**Exercise brief**:
Your answer must be the listing repeated word for word, without its pictures.

◆ ◆ ◆ ◆ ◆

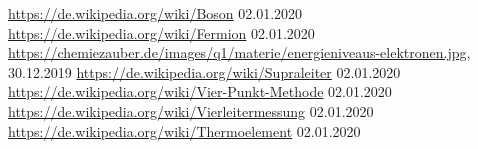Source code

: \begin{thebibliography}{xxx}
		\url{https://de.wikipedia.org/wiki/Boson}
		02.01.2020
		\url{https://de.wikipedia.org/wiki/Fermion}
		02.01.2020
        \url{https://chemiezauber.de/images/q1/materie/energieniveaus-elektronen.jpg},
		30.12.2019
		\url{https://de.wikipedia.org/wiki/Supraleiter}
		02.01.2020
		\url{https://de.wikipedia.org/wiki/Vier-Punkt-Methode}
		02.01.2020
		\url{https://de.wikipedia.org/wiki/Vierleitermessung}
		02.01.2020
		\url{https://de.wikipedia.org/wiki/Thermoelement}
		02.01.2020
\end{thebibliography}
 
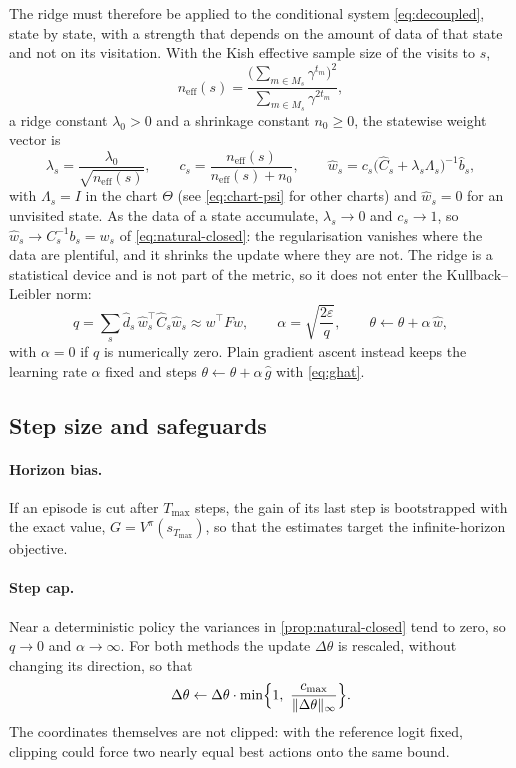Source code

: \documentclass[11pt,a4paper]{article}
\numberwithin{equation}{section}
\theoremstyle{plain}
\theoremstyle{definition}
\theoremstyle{remark}
\newcommand{\T}{^{\top}}
\begin{document}
The ridge must therefore be applied to the conditional system \eqref{eq:decoupled}, state by state, with a strength that depends on the amount of data of that state and not on its visitation.
With the Kish effective sample size of the visits to $s$,
\begin{equation}\label{eq:neff}
  n_{\mathrm{eff}}(s)=\frac{\bigl(\sum_{m\in M_s}\gamma^{t_m}\bigr)^2}{\sum_{m\in M_s}\gamma^{2t_m}},
\end{equation}
a ridge constant $\lambda_0>0$ and a shrinkage constant $n_0\ge0$, the statewise weight vector is
\begin{equation}\label{eq:statewise}
  \lambda_s=\frac{\lambda_0}{\sqrt{n_{\mathrm{eff}}(s)}},\qquad
  c_s=\frac{n_{\mathrm{eff}}(s)}{n_{\mathrm{eff}}(s)+n_0},\qquad
  \hat w_s=c_s\bigl(\hat C_s+\lambda_s\Lambda_s\bigr)^{-1}\hat b_s,
\end{equation}
with $\Lambda_s=I$ in the chart $\Theta$ (see \eqref{eq:chart-psi} for other charts) and $\hat w_s=0$ for an unvisited state. As the data of a state accumulate, $\lambda_s\to0$ and $c_s\to1$, so
$\hat w_s\to C_s^{-1}b_s=w_s$ of \eqref{eq:natural-closed}: the regularisation vanishes where the data are plentiful, and it shrinks the update where they are not. The ridge is a statistical device and is
not part of the metric, so it does not enter the Kullback--Leibler norm:
\begin{equation}\label{eq:q-alpha}
  q=\sum_s\hat d_s\,\hat w_s\T\hat C_s\hat w_s\approx w\T Fw,\qquad
  \alpha=\sqrt{\frac{2\varepsilon}{q}},\qquad
  \theta\leftarrow\theta+\alpha\,\hat w,
\end{equation}
with $\alpha=0$ if $q$ is numerically zero. Plain gradient ascent instead keeps the learning rate $\alpha$ fixed and steps $\theta\leftarrow\theta+\alpha\,\hat g$ with \eqref{eq:ghat}.

\subsection{Step size and safeguards}

\paragraph{Horizon bias.}
If an episode is cut after $T_{\max}$ steps, the gain of its last step is bootstrapped with the exact value, $G=V^\pi(s_{T_{\max}})$, so that the estimates target the infinite-horizon objective.

\paragraph{Step cap.}
Near a deterministic policy the variances in \cref{prop:natural-closed} tend to zero, so $q\to0$ and $\alpha\to\infty$. For both methods the update $\Delta\theta$ is rescaled, without changing its direction, so that
\begin{equation}\label{eq:cap}
  \Delta\theta\leftarrow\Delta\theta\cdot\min\Bigl\{1,\ \frac{c_{\max}}{\|\Delta\theta\|_\infty}\Bigr\}.
\end{equation}
The coordinates themselves are not clipped: with the reference logit fixed, clipping could force two nearly equal best actions onto the same bound.
\end{document}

◆ ◆ ◆ ◆ ◆

**Reply to the task**:
Source code

: \begin{thebibliography}{xxx}
		\url{https://de.wikipedia.org/wiki/Boson}
		02.01.2020
		\url{https://de.wikipedia.org/wiki/Fermion}
		02.01.2020
        \url{https://chemiezauber.de/images/q1/materie/energieniveaus-elektronen.jpg},
		30.12.2019
		\url{https://de.wikipedia.org/wiki/Supraleiter}
		02.01.2020
		\url{https://de.wikipedia.org/wiki/Vier-Punkt-Methode}
		02.01.2020
		\url{https://de.wikipedia.org/wiki/Vierleitermessung}
		02.01.2020
		\url{https://de.wikipedia.org/wiki/Thermoelement}
		02.01.2020
\end{thebibliography}
 
Source code

: \documentclass[11pt,a4paper]{article}
\numberwithin{equation}{section}
\theoremstyle{plain}
\theoremstyle{definition}
\theoremstyle{remark}
\newcommand{\T}{^{\top}}
\begin{document}
The ridge must therefore be applied to the conditional system \eqref{eq:decoupled}, state by state, with a strength that depends on the amount of data of that state and not on its visitation.
With the Kish effective sample size of the visits to $s$,
\begin{equation}\label{eq:neff}
  n_{\mathrm{eff}}(s)=\frac{\bigl(\sum_{m\in M_s}\gamma^{t_m}\bigr)^2}{\sum_{m\in M_s}\gamma^{2t_m}},
\end{equation}
a ridge constant $\lambda_0>0$ and a shrinkage constant $n_0\ge0$, the statewise weight vector is
\begin{equation}\label{eq:statewise}
  \lambda_s=\frac{\lambda_0}{\sqrt{n_{\mathrm{eff}}(s)}},\qquad
  c_s=\frac{n_{\mathrm{eff}}(s)}{n_{\mathrm{eff}}(s)+n_0},\qquad
  \hat w_s=c_s\bigl(\hat C_s+\lambda_s\Lambda_s\bigr)^{-1}\hat b_s,
\end{equation}
with $\Lambda_s=I$ in the chart $\Theta$ (see \eqref{eq:chart-psi} for other charts) and $\hat w_s=0$ for an unvisited state. As the data of a state accumulate, $\lambda_s\to0$ and $c_s\to1$, so
$\hat w_s\to C_s^{-1}b_s=w_s$ of \eqref{eq:natural-closed}: the regularisation vanishes where the data are plentiful, and it shrinks the update where they are not. The ridge is a statistical device and is
not part of the metric, so it does not enter the Kullback--Leibler norm:
\begin{equation}\label{eq:q-alpha}
  q=\sum_s\hat d_s\,\hat w_s\T\hat C_s\hat w_s\approx w\T Fw,\qquad
  \alpha=\sqrt{\frac{2\varepsilon}{q}},\qquad
  \theta\leftarrow\theta+\alpha\,\hat w,
\end{equation}
with $\alpha=0$ if $q$ is numerically zero. Plain gradient ascent instead keeps the learning rate $\alpha$ fixed and steps $\theta\leftarrow\theta+\alpha\,\hat g$ with \eqref{eq:ghat}.

\subsection{Step size and safeguards}

\paragraph{Horizon bias.}
If an episode is cut after $T_{\max}$ steps, the gain of its last step is bootstrapped with the exact value, $G=V^\pi(s_{T_{\max}})$, so that the estimates target the infinite-horizon objective.

\paragraph{Step cap.}
Near a deterministic policy the variances in \cref{prop:natural-closed} tend to zero, so $q\to0$ and $\alpha\to\infty$. For both methods the update $\Delta\theta$ is rescaled, without changing its direction, so that
\begin{equation}\label{eq:cap}
  \Delta\theta\leftarrow\Delta\theta\cdot\min\Bigl\{1,\ \frac{c_{\max}}{\|\Delta\theta\|_\infty}\Bigr\}.
\end{equation}
The coordinates themselves are not clipped: with the reference logit fixed, clipping could force two nearly equal best actions onto the same bound.
\end{document}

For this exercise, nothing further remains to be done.